- _WORK ITEM_
Within the entries below, find each line containing the word "problem" and copy it.

- _RECORDED INFORMATION_
┄┄┄┄┄┄┄┄┄┄

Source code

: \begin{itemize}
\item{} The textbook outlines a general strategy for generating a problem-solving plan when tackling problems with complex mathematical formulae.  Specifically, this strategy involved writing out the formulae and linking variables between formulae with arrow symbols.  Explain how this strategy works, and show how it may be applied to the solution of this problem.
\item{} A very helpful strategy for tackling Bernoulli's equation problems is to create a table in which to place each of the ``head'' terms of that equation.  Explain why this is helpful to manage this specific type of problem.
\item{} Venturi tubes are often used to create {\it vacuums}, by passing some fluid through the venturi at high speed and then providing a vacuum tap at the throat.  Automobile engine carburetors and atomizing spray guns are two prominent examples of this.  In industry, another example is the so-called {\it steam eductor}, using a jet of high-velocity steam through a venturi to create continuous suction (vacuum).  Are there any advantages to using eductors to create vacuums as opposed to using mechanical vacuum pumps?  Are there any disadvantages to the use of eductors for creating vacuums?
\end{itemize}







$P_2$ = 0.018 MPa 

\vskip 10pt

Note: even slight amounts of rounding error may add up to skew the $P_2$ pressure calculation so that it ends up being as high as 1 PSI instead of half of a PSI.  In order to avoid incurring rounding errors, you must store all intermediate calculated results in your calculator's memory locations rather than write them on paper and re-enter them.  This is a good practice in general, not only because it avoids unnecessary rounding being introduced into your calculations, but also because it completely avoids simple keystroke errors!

┄┄┄┄┄┄┄┄┄┄

- _SOLUTION BELOW_
\item{} The textbook outlines a general strategy for generating a problem-solving plan when tackling problems with complex mathematical formulae.  Specifically, this strategy involved writing out the formulae and linking variables between formulae with arrow symbols.  Explain how this strategy works, and show how it may be applied to the solution of this problem.
\item{} A very helpful strategy for tackling Bernoulli's equation problems is to create a table in which to place each of the ``head'' terms of that equation.  Explain why this is helpful to manage this specific type of problem.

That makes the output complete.